What is required
Reproduce the records word for word, leaving out any pictures they hold.

Pictures paired with source code:
○ ○ ○

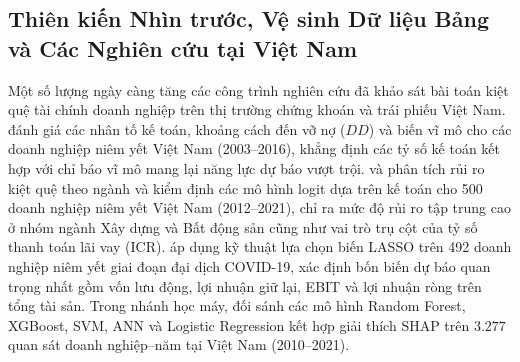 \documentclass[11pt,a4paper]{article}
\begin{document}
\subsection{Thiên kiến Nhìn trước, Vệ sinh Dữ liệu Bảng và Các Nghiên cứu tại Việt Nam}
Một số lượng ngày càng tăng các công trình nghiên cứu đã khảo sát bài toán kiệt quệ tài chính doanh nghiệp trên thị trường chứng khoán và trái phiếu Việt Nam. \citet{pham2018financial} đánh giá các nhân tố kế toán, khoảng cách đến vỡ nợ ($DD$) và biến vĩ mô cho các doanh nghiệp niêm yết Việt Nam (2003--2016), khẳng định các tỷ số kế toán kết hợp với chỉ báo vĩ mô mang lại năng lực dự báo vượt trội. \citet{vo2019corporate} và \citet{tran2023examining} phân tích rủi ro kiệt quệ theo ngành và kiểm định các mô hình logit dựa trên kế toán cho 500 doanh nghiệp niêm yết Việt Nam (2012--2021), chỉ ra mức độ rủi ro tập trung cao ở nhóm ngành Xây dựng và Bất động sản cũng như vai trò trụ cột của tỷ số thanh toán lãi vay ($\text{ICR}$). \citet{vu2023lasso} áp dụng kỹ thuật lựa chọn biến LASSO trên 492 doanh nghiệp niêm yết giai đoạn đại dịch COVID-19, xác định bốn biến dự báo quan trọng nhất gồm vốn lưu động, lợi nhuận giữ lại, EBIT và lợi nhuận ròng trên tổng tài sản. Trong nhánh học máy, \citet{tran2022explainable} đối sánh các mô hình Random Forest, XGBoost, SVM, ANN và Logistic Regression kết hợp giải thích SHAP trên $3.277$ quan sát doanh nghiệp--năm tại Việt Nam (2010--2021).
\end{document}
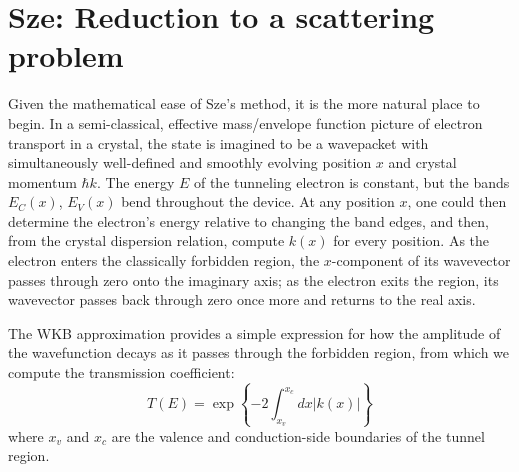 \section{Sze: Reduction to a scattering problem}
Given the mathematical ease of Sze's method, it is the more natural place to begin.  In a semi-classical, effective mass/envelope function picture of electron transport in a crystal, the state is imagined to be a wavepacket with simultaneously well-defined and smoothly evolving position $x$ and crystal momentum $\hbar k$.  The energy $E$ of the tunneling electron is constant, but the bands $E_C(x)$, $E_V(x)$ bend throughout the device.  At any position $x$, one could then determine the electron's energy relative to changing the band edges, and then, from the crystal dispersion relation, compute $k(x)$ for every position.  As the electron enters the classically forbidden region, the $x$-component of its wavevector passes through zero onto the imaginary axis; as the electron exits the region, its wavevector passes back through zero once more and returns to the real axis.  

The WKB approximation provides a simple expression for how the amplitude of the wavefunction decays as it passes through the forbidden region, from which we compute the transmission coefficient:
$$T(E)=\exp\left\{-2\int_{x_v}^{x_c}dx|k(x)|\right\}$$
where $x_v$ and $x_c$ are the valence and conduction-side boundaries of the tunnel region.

○ ○ ○

Response
 \documentclass[11pt,a4paper]{article}
\begin{document}
\subsection{Thiên kiến Nhìn trước, Vệ sinh Dữ liệu Bảng và Các Nghiên cứu tại Việt Nam}
Một số lượng ngày càng tăng các công trình nghiên cứu đã khảo sát bài toán kiệt quệ tài chính doanh nghiệp trên thị trường chứng khoán và trái phiếu Việt Nam. \citet{pham2018financial} đánh giá các nhân tố kế toán, khoảng cách đến vỡ nợ ($DD$) và biến vĩ mô cho các doanh nghiệp niêm yết Việt Nam (2003--2016), khẳng định các tỷ số kế toán kết hợp với chỉ báo vĩ mô mang lại năng lực dự báo vượt trội. \citet{vo2019corporate} và \citet{tran2023examining} phân tích rủi ro kiệt quệ theo ngành và kiểm định các mô hình logit dựa trên kế toán cho 500 doanh nghiệp niêm yết Việt Nam (2012--2021), chỉ ra mức độ rủi ro tập trung cao ở nhóm ngành Xây dựng và Bất động sản cũng như vai trò trụ cột của tỷ số thanh toán lãi vay ($\text{ICR}$). \citet{vu2023lasso} áp dụng kỹ thuật lựa chọn biến LASSO trên 492 doanh nghiệp niêm yết giai đoạn đại dịch COVID-19, xác định bốn biến dự báo quan trọng nhất gồm vốn lưu động, lợi nhuận giữ lại, EBIT và lợi nhuận ròng trên tổng tài sản. Trong nhánh học máy, \citet{tran2022explainable} đối sánh các mô hình Random Forest, XGBoost, SVM, ANN và Logistic Regression kết hợp giải thích SHAP trên $3.277$ quan sát doanh nghiệp--năm tại Việt Nam (2010--2021).
\end{document}
 \section{Sze: Reduction to a scattering problem}
Given the mathematical ease of Sze's method, it is the more natural place to begin.  In a semi-classical, effective mass/envelope function picture of electron transport in a crystal, the state is imagined to be a wavepacket with simultaneously well-defined and smoothly evolving position $x$ and crystal momentum $\hbar k$.  The energy $E$ of the tunneling electron is constant, but the bands $E_C(x)$, $E_V(x)$ bend throughout the device.  At any position $x$, one could then determine the electron's energy relative to changing the band edges, and then, from the crystal dispersion relation, compute $k(x)$ for every position.  As the electron enters the classically forbidden region, the $x$-component of its wavevector passes through zero onto the imaginary axis; as the electron exits the region, its wavevector passes back through zero once more and returns to the real axis.  

The WKB approximation provides a simple expression for how the amplitude of the wavefunction decays as it passes through the forbidden region, from which we compute the transmission coefficient:
$$T(E)=\exp\left\{-2\int_{x_v}^{x_c}dx|k(x)|\right\}$$
where $x_v$ and $x_c$ are the valence and conduction-side boundaries of the tunnel region.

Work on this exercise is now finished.